Quando diciamo che i ruoli della liturgia equivalgono a tipi, non intendiamo dire che questi tipi siano semplicemente delle generalizzazioni degli individui (cf. la scuola empirista). Se così fosse, avrebbero ragione i moderni liturgisti ad accusare il rito tradizionale di essere frustrante per l’autonomia individuale.

No, quei tipi sono piuttosto proiezioni dell’essenza umana, rappresentano essenzialità della religiosità umana e cristiana. Qui c’è la pienezza dell’universalismo cattolico. E’ un bruciante affare di metafisica. Sì, serve una testarda metafisica per capire la ritualità nelle sue forme tradizionali.
Ovviamente, finché i teologici rifiutano di venir meno ai loro personali principi ecclesiologici (così asserisce di se stesso l’Augé), e finché detti principi saranno piuttosto illuministici ed esistenziali che metafisici, gli rimarrà impossibile capire la liturgia tradizionale: “Ecclesiologia povera, quella del tradizionalismo”. Sarà il tutto che potranno bofonchiare. Che è come accusare Dio di avere una corporeità limitata – accusa vera ma inattuale. Bontà loro.
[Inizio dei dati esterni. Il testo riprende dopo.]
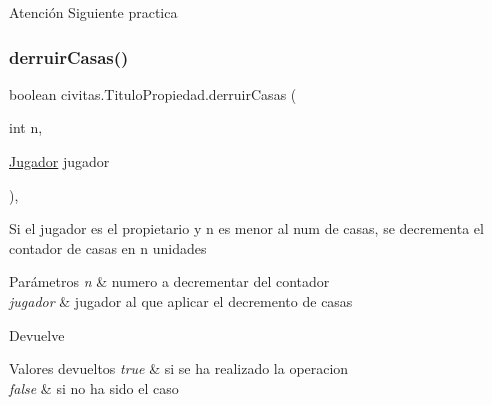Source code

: \begin{DoxyWarning}{Atención}
Siguiente practica 
\end{DoxyWarning}
\mbox{\label{classcivitas_1_1TituloPropiedad_a61e1dfd0ba431e4ae30c459f93b0c343}} 
\subsubsection{\texorpdfstring{derruir\+Casas()}{derruirCasas()}}
{\footnotesize\ttfamily boolean civitas.\+Titulo\+Propiedad.\+derruir\+Casas (\begin{DoxyParamCaption}\item[{int}]{n,  }\item[{\hyperlink{classcivitas_1_1Jugador}{Jugador}}]{jugador }\end{DoxyParamCaption})\hspace{0.3cm}{\ttfamily [inline]}, {\ttfamily [package]}}

Si el jugador es el propietario y n es menor al num de casas, se decrementa el contador de casas en n unidades 
\begin{DoxyParams}{Parámetros}
{\em n} & numero a decrementar del contador \\
\hline
{\em jugador} & jugador al que aplicar el decremento de casas \\
\hline
\end{DoxyParams}
\begin{DoxyReturn}{Devuelve}

\end{DoxyReturn}

\begin{DoxyRetVals}{Valores devueltos}
{\em true} & si se ha realizado la operacion \\
\hline
{\em false} & si no ha sido el caso \\
\hline
\end{DoxyRetVals}
\mbox{\label{classcivitas_1_1TituloPropiedad_a90576263833e66db28713a4e5cc19a62}} 
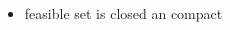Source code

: \documentclass[8pt,a4paper]{scrartcl}
\begin{document}
\begin{multicols*}{3}
\begin{itemize}

\item feasible set is closed an compact
\end{itemize}

%
%
%
%
%
%
%
%
%
%
%
%
%
%

\end{multicols*}
\end{document}

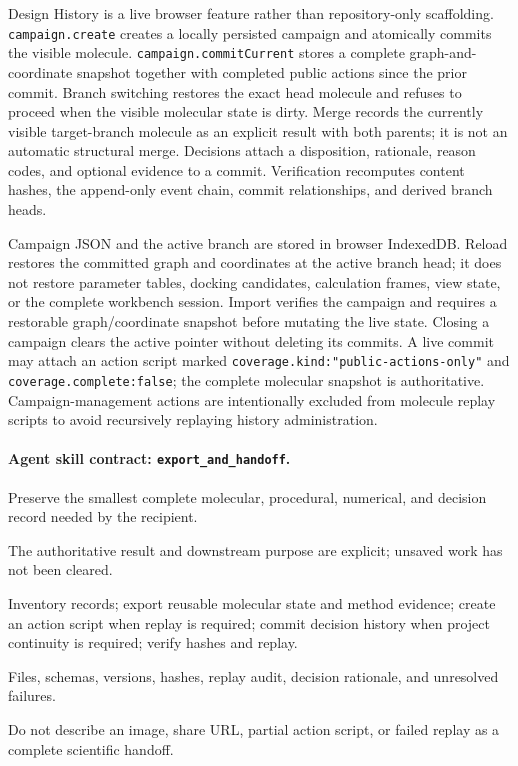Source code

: \begin{small}
Design History is a live browser feature rather than repository-only scaffolding. \texttt{campaign.create} creates a locally persisted campaign and atomically commits the visible molecule. \texttt{campaign.commitCurrent} stores a complete graph-and-coordinate snapshot together with completed public actions since the prior commit. Branch switching restores the exact head molecule and refuses to proceed when the visible molecular state is dirty. Merge records the currently visible target-branch molecule as an explicit result with both parents; it is not an automatic structural merge. Decisions attach a disposition, rationale, reason codes, and optional evidence to a commit. Verification recomputes content hashes, the append-only event chain, commit relationships, and derived branch heads.

Campaign JSON and the active branch are stored in browser IndexedDB. Reload restores the committed graph and coordinates at the active branch head; it does not restore parameter tables, docking candidates, calculation frames, view state, or the complete workbench session. Import verifies the campaign and requires a restorable graph/coordinate snapshot before mutating the live state. Closing a campaign clears the active pointer without deleting its commits. A live commit may attach an action script marked \texttt{coverage.kind:"public-actions-only"} and \texttt{coverage.complete:false}; the complete molecular snapshot is authoritative. Campaign-management actions are intentionally excluded from molecule replay scripts to avoid recursively replaying history administration.

\paragraph{Agent skill contract: \texttt{export\_and\_handoff}.}

\begin{description}[leftmargin=2.2cm,style=nextline]
\item[Goal] Preserve the smallest complete molecular, procedural, numerical, and decision record needed by the recipient.
\item[Preconditions] The authoritative result and downstream purpose are explicit; unsaved work has not been cleared.
\item[Procedure] Inventory records; export reusable molecular state and method evidence; create an action script when replay is required; commit decision history when project continuity is required; verify hashes and replay.
\item[Evidence] Files, schemas, versions, hashes, replay audit, decision rationale, and unresolved failures.
\item[Stop] Do not describe an image, share URL, partial action script, or failed replay as a complete scientific handoff.
\end{description}


\end{small}
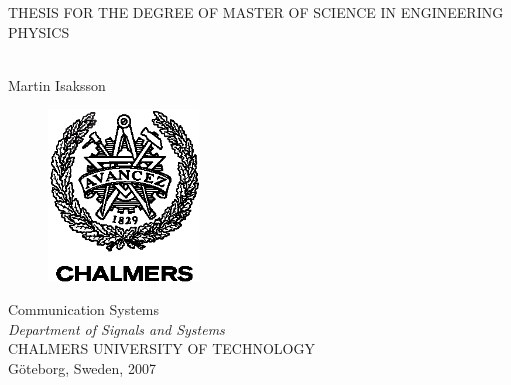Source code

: \begin{titlepage}
\begin{center}

\textsc{\small{THESIS FOR THE DEGREE OF MASTER OF SCIENCE IN ENGINEERING PHYSICS}}

\vspace{3cm}

\textbf{\huge{\thesistitlebroken}}\\
\vspace{1.5cm}
\LARGE{Martin Isaksson}

\vspace{3cm}

\begin{figure}[!h]
  \begin{center}
  \includegraphics[width=4cm]{images/AvancezCHALMERSx.eps}
  \end{center}
\end{figure}

\vspace{3.5cm}
\enlargethispage{2cm}
\normalsize{
Communication Systems\\
\textit{Department of Signals and Systems}\\
\textsc{CHALMERS UNIVERSITY OF TECHNOLOGY}\\
G\"{o}teborg, Sweden, 2007}
\end{center}
\end{titlepage}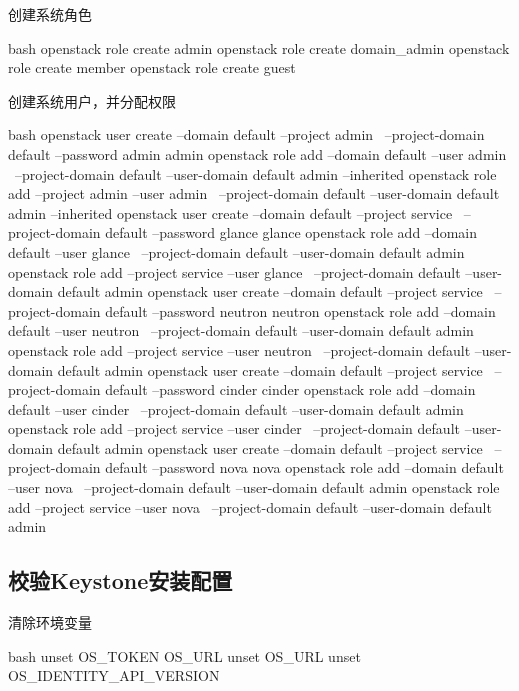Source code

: 创建系统角色

\begin{code-block}{bash}
openstack role create admin
openstack role create domain_admin
openstack role create member
openstack role create guest
\end{code-block}

创建系统用户，并分配权限

\begin{long-block}{bash}
openstack user create --domain default --project admin \
    --project-domain default --password admin admin
openstack role add --domain default --user admin \
    --project-domain default --user-domain default admin  --inherited
openstack role add --project admin --user admin \
    --project-domain default --user-domain default admin  --inherited
openstack user create --domain default --project service \
    --project-domain default --password glance glance
openstack role add --domain default --user glance \
    --project-domain default --user-domain default admin
openstack role add --project service --user glance \
    --project-domain default --user-domain default admin
openstack user create --domain default --project service \
    --project-domain default --password neutron neutron
openstack role add --domain default --user neutron \
    --project-domain default --user-domain default admin
openstack role add --project service --user neutron \
    --project-domain default --user-domain default admin
openstack user create --domain default --project service \
    --project-domain default --password cinder  cinder
openstack role add --domain default --user cinder \
    --project-domain default --user-domain default admin
openstack role add --project service --user cinder \
    --project-domain default --user-domain default admin
openstack user create --domain default --project service \
    --project-domain default --password nova nova
openstack role add --domain default --user nova \
    --project-domain default --user-domain default admin
openstack role add --project service --user nova \
    --project-domain default --user-domain default admin
\end{long-block}

\subsection{校验Keystone安装配置}

清除环境变量

\begin{code-block}{bash}
unset OS_TOKEN OS_URL
unset OS_URL
unset OS_IDENTITY_API_VERSION
\end{code-block}

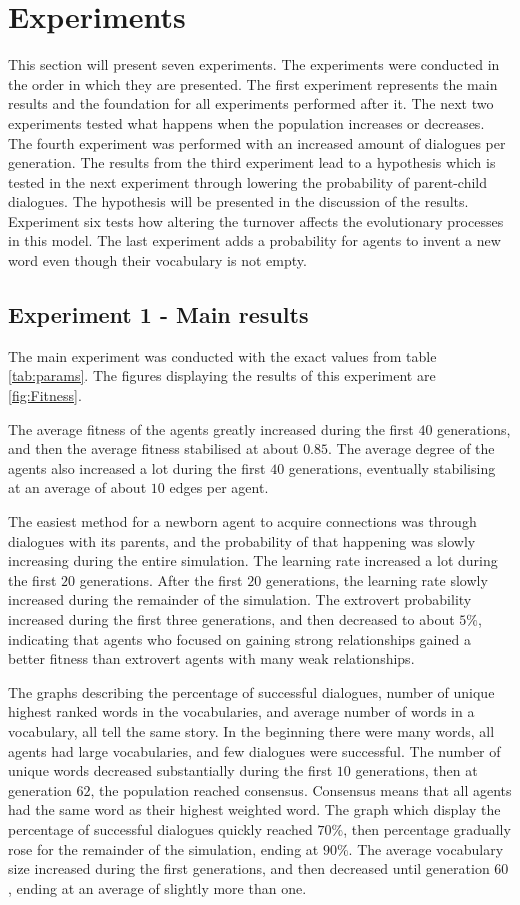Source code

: \section{Experiments}
This section will present seven experiments. The experiments were conducted in the order in which they are presented. The first experiment represents the main results and the foundation for all experiments performed after it. The next two experiments tested what happens when the population increases or decreases. The fourth experiment was performed with an increased amount of dialogues per generation. The results from the third experiment lead to a hypothesis which is tested in the next experiment through lowering the probability of parent-child dialogues. The hypothesis will be presented in the discussion of the results. Experiment six tests how altering the turnover affects the evolutionary processes in this model. The last experiment adds a probability for agents to invent a new word even though their vocabulary is not empty.

\subsection{Experiment 1 - Main results}
The main experiment was conducted with the exact values from table \ref{tab:params}. The figures displaying the results of this experiment are \ref{fig:Fitness}. 

The average fitness of the agents greatly increased during the first $40$ generations, and then the average fitness stabilised at about $0.85$. The average degree of the agents also increased a lot during the first $40$ generations, eventually stabilising at an average of about $10$ edges per agent. 

The easiest method for a newborn agent to acquire connections was through dialogues with its parents, and the probability of that happening was slowly increasing during the entire simulation. The learning rate increased a lot during the first $20$ generations. After the first $20$ generations, the learning rate slowly increased during the remainder of the simulation. The extrovert probability increased during the first three generations, and then decreased to about $5\%$, indicating that agents who focused on gaining strong relationships gained a better fitness than extrovert agents with many weak relationships. 

The graphs describing the percentage of successful dialogues, number of unique highest ranked words in the vocabularies, and average number of words in a vocabulary, all tell the same story. In the beginning there were many words, all agents had large vocabularies, and few dialogues were successful. The number of unique words decreased substantially during the first $10$ generations, then at generation $62$, the population reached consensus. Consensus means that all agents had the same word as their highest weighted word. The graph which display the percentage of successful dialogues quickly reached $70\%$, then percentage gradually rose for the remainder of the simulation, ending at $90\%$. The average vocabulary size increased during the first generations, and then decreased until generation $60$, ending at an average of slightly more than one.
Poi, quando la metafisica sarà risorta dalle ceneri del post-moderno, si ricomincerà a parlare sul serio di queste cose. Troveremo finalmente qualche interlocutore all’altezza anche tra le frange della modernità cristiana. Ovviamente ci vorranno decenni. Ma l’eterno della liturgia non ha fretta, quando ci decideremo a interpellarlo ancora, lui sarà lì ad aspettarci. Col sorriso. E – lo ben spero – con un sigaro acceso.